Setelah kejadian itu, si boneka kayu mulai bersikap aneh. Suka pindah – pindah tempat, menggerakkan kursi goyang dan yang paling parah saat dibuang ia kembali ada di rumah baru Mia. Semakin kesini, makin banyak penampakan makhluk gaib berwujud iblis hitam yang berusaha merebut nyawa Mia. Sempet klimaks, tapi jujur hantunya nggak serem. Kalau bukan karena popcorn dan sound effect yang ngagetinnya setengah mampus, gue pasti bakalan tidur selama film diputar. Nggak sesuai ekspektasi gue.

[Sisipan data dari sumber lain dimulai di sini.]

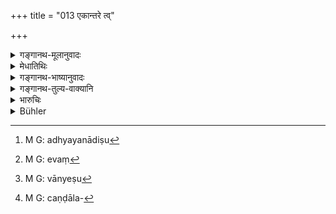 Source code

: +++
title = "013 एकान्तरे त्व्"

+++

<details><summary>गङ्गानथ-मूलानुवादः</summary>

As the ‘Ambaṣṭha’ and the ‘ugra’ are born in the ‘natural order’ from a woman two degrees removed,—even so have been declared to be the ‘Kṣattṛ’ and the ‘Vaideha,’ though born in the ‘inverse order.’—(13)
</details>

<details><summary>मेधातिथिः</summary>

**एकान्तरे** वर्णे ब्राह्मणाद् वैश्यायाम् **अम्बष्ठः**, क्षत्रियाच् छूद्रायाम् **उग्रः** । एताव् **आनुलोम्येन** । एवम् **एकान्तरे प्रातिलोम्येन** शूद्रात् क्षत्रियायां **क्षत्ता**, वैश्याद् ब्राह्मण्यां **वैदेहः** । तौ तुल्यौ भवनादिक्रियासु । न तु यजनादिषु[^६३] । चण्डाल एकः प्रतिलोमो ऽस्पृश्यः । यथा च दिवाकीर्तिश्लोके तत्स्पर्श एव[^६४] स्नानं नान्येषु[^६५] प्रतिलोमेषु । सूतमागधायोगवानाम् अनन्तरजातानां चण्डालवद्[^६६] दण्डापूपिकायां सिद्धः स्पर्शादिसंबन्धः ॥ १०.१३ ॥


[^६६]:
     M G: caṇḍāla-


[^६५]:
     M G: vānyeṣu


[^६४]:
     M G: evaṃ


[^६३]:
     M G: adhyayanādiṣu
</details>

<details><summary>गङ्गानथ-भाष्यानुवादः</summary>

From the *Brāhmaṇa*, on the *Vaiśya* girl—who is two degrees lower—is born the ‘*Ambaṣṭha*,’ and the ‘*Ugra*’ is born from the *Kṣatriya* on the *Śūdra* girl—who is two degrees lower;—both these being ‘*born in the natural order*.’ Similarly ‘*in the inverse order*’ the ‘*Kṣattṛ*’ is born from the *Śūdra* on the *Kṣatriya* girl—who is two degrees higher,—and the ‘*Vaideha*’ is born from the Vaiśya on the Brāhmaṇa girl—who is two degrees higher.

And both these two sets stand on the same footing, as regards the performance of the sacred rites,—but not as regards the functions of officiating at sacrifices and so forth.

Among the products of the ‘inverse marriages,’ the ‘*Caṇḍāla*’ alone is untouchable; as under verse 5.85, *bathing* has been prescribed as to be done only when one touches the *Caṇḍāla*, and not any other product of ‘inverse marriages.’ So that as regards the mixed castes, ‘*Sūta*,’ ‘*Māgadha*’ and ‘*Āyogava*,’ their treatment as regards *touchability* and so forth is to be like the ‘*Caṇḍāla*,’ on the ground of their being mentioned along with this latter, and this on the principle of the ‘stick and the cake’ (where the stick being placed within the cake, what happens to the one happens to the other also).—(13)
</details>

<details><summary>गङ्गानथ-तुल्य-वाक्यानि</summary>

**(verses 10.6-41)  
**

See Comparative notes for [Verse
10.6].
</details>

<details><summary>भारुचिः</summary>

एकान्तराव् अनुलोमाव् अम्बष्ठोग्रौ यथा संस्पर्शनादौ व्यवहारे अवर्जीयौ, एवं प्रतिलोमाव् अपि गन्तौ क्षत्तृवैदेहकौ तद्वद् विज्ञेयौ । सूतमागधायोगवानां तु **प्रातिलोम्ये** ऽनन्तरत्वाद् दण्डापूइकया सिद्धः क्षत्तृवैदेहकाभ्याम् उत्कर्ष इति । एवं च चण्डालप्रयुदासो ऽत्र विवक्षितः । तथा चोक्तम् एव "दिवाकीर्त्[इम् उदक्य्]आं च" इत्येवमादिः ॥ १०.१३ ॥
</details>

<details><summary>Bühler</summary>

013	As an Ambashtha and an Ugra, (begotten) in the direct order on (women) one degree lower (than their husbands) are declared (to be), even so are a Kshattri and a Vaidehaka, though they were born in the inverse order of the castes (from mothers one degree higher than the fathers).
</details>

Nggak semenarik The Conjuring, Cuma lumayan buat yang mau teriak – teriakan kaget sama sound effectnya, bukan karena hantu atau jalan ceritanya.

media_annabelle_20140717

Agak kecewa saat gue selesai nonton filmnya, seolah udah ketebak dari awal gimana ending filmnya. Sosok Annabelle yang selama ini ditakut – takutin seolah berubah biasa aja di film ini. Kecewa banget L Dan setelah gue selesai nonton, gue sempet denger di sebuah radio kalau aka nada sekuel Annabelle featuring Chucky! Siapa yang nggak kenal Chucky? Apakah Annabelle bakal jadi selingkuhannya Chucky? Secara Chucky dan Tiffany udah pacaran lama. Tapi Annabelle jahat banget yak jadi orang ketiga L anyway, semoga sekuelnya bener – bener ada dan nggak mengecewakan. Seenggaknya jadi obat kecewa karena ngerasa rugi beli tiket dan popcorn.

PS: Jangan berekspektasi atau baca review kalau belum nonton filmnya!